=== PROVIDED RECORDS ===

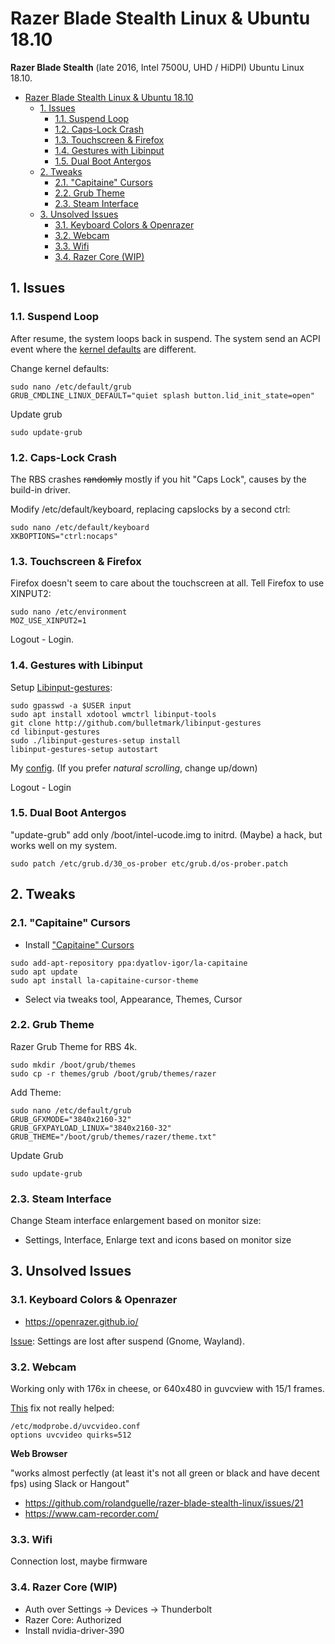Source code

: # Razer Blade Stealth Linux & Ubuntu 18.10

**Razer Blade Stealth** (late 2016, Intel 7500U, UHD / HiDPI) Ubuntu Linux 18.10.

<!-- TOC depthFrom:2 -->

- [Razer Blade Stealth Linux & Ubuntu 18.10](#razer-blade-stealth-linux--ubuntu-1810)
  - [1. Issues](#1-issues)
    - [1.1. Suspend Loop](#11-suspend-loop)
    - [1.2. Caps-Lock Crash](#12-caps-lock-crash)
    - [1.3. Touchscreen & Firefox](#13-touchscreen--firefox)
    - [1.4. Gestures with Libinput](#14-gestures-with-libinput)
    - [1.5. Dual Boot Antergos](#15-dual-boot-antergos)
  - [2. Tweaks](#2-tweaks)
    - [2.1. "Capitaine" Cursors](#21-capitaine-cursors)
    - [2.2. Grub Theme](#22-grub-theme)
    - [2.3. Steam Interface](#23-steam-interface)
  - [3. Unsolved Issues](#3-unsolved-issues)
    - [3.1. Keyboard Colors & Openrazer](#31-keyboard-colors--openrazer)
    - [3.2. Webcam](#32-webcam)
    - [3.3. Wifi](#33-wifi)
    - [3.4. Razer Core (WIP)](#34-razer-core-wip)

<!-- /TOC -->

## 1. Issues

### 1.1. Suspend Loop

After resume, the system loops back in suspend.
The system send an ACPI event where the [kernel defaults](https://patchwork.kernel.org/patch/9512307/) are different.

Change kernel defaults:

```shell
sudo nano /etc/default/grub
GRUB_CMDLINE_LINUX_DEFAULT="quiet splash button.lid_init_state=open"
```

Update grub

```shell
sudo update-grub
```

### 1.2. Caps-Lock Crash

The RBS crashes ~~randomly~~ mostly if you hit "Caps Lock", causes by the build-in driver.

Modify /etc/default/keyboard, replacing capslocks by a second ctrl:

```shell
sudo nano /etc/default/keyboard
XKBOPTIONS="ctrl:nocaps"
```

### 1.3. Touchscreen & Firefox

Firefox doesn't seem to care about the touchscreen at all.
Tell Firefox to use XINPUT2:

```shell
sudo nano /etc/environment
MOZ_USE_XINPUT2=1
```

Logout - Login.

### 1.4. Gestures with Libinput

Setup [Libinput-gestures](https://github.com/bulletmark/libinput-gestures):

```shell
sudo gpasswd -a $USER input
sudo apt install xdotool wmctrl libinput-tools
git clone http://github.com/bulletmark/libinput-gestures
cd libinput-gestures
sudo ./libinput-gestures-setup install
libinput-gestures-setup autostart
```

My [config](config/libinput-gestures.conf).
(If you prefer _natural scrolling_, change up/down)

Logout - Login

### 1.5. Dual Boot Antergos

"update-grub" add only /boot/intel-ucode.img to initrd.
(Maybe) a hack, but works well on my system.

```shell
sudo patch /etc/grub.d/30_os-prober etc/grub.d/os-prober.patch
```

## 2. Tweaks

### 2.1. "Capitaine" Cursors

- Install ["Capitaine" Cursors](https://github.com/keeferrourke/capitaine-cursors)

```shell
sudo add-apt-repository ppa:dyatlov-igor/la-capitaine
sudo apt update
sudo apt install la-capitaine-cursor-theme
```

- Select via tweaks tool, Appearance, Themes, Cursor

### 2.2. Grub Theme

Razer Grub Theme for RBS 4k.

```shell
sudo mkdir /boot/grub/themes
sudo cp -r themes/grub /boot/grub/themes/razer
```

Add Theme:

```shell
sudo nano /etc/default/grub
GRUB_GFXMODE="3840x2160-32"
GRUB_GFXPAYLOAD_LINUX="3840x2160-32"
GRUB_THEME="/boot/grub/themes/razer/theme.txt"
```

Update Grub

```shell
sudo update-grub
```

### 2.3. Steam Interface

Change Steam interface enlargement based on monitor size:

- Settings, Interface, Enlarge text and icons based on monitor size

## 3. Unsolved Issues

### 3.1. Keyboard Colors & Openrazer

* https://openrazer.github.io/

[Issue](https://github.com/openrazer/openrazer/issues/342): Settings are lost after suspend (Gnome, Wayland).

### 3.2. Webcam

Working only with 176x in cheese, or 640x480 in guvcview with 15/1 frames.

[This](https://wiki.archlinux.org/index.php/Razer_Blade#Webcam) fix not really helped:

```shell
/etc/modprobe.d/uvcvideo.conf
options uvcvideo quirks=512
```

**Web Browser**

"works almost perfectly (at least it's not all green or black and have decent fps) using Slack or Hangout"
- https://github.com/rolandguelle/razer-blade-stealth-linux/issues/21
- https://www.cam-recorder.com/

### 3.3. Wifi

Connection lost, maybe firmware

### 3.4. Razer Core (WIP)

- Auth over Settings -> Devices -> Thunderbolt
- Razer Core: Authorized
- Install nvidia-driver-390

===

▶ _WHAT IS NEEDED_
Please transcribe exactly the lines from the start of the records through the line containing "- [2.2. Grub Theme](#22-grub-theme)", leaving the pictures out.

▶ _OUTPUT FOR THIS TASK_
Source code

: # Razer Blade Stealth Linux & Ubuntu 18.10

**Razer Blade Stealth** (late 2016, Intel 7500U, UHD / HiDPI) Ubuntu Linux 18.10.

<!-- TOC depthFrom:2 -->

- [Razer Blade Stealth Linux & Ubuntu 18.10](#razer-blade-stealth-linux--ubuntu-1810)
  - [1. Issues](#1-issues)
    - [1.1. Suspend Loop](#11-suspend-loop)
    - [1.2. Caps-Lock Crash](#12-caps-lock-crash)
    - [1.3. Touchscreen & Firefox](#13-touchscreen--firefox)
    - [1.4. Gestures with Libinput](#14-gestures-with-libinput)
    - [1.5. Dual Boot Antergos](#15-dual-boot-antergos)
  - [2. Tweaks](#2-tweaks)
    - [2.1. "Capitaine" Cursors](#21-capitaine-cursors)
    - [2.2. Grub Theme](#22-grub-theme)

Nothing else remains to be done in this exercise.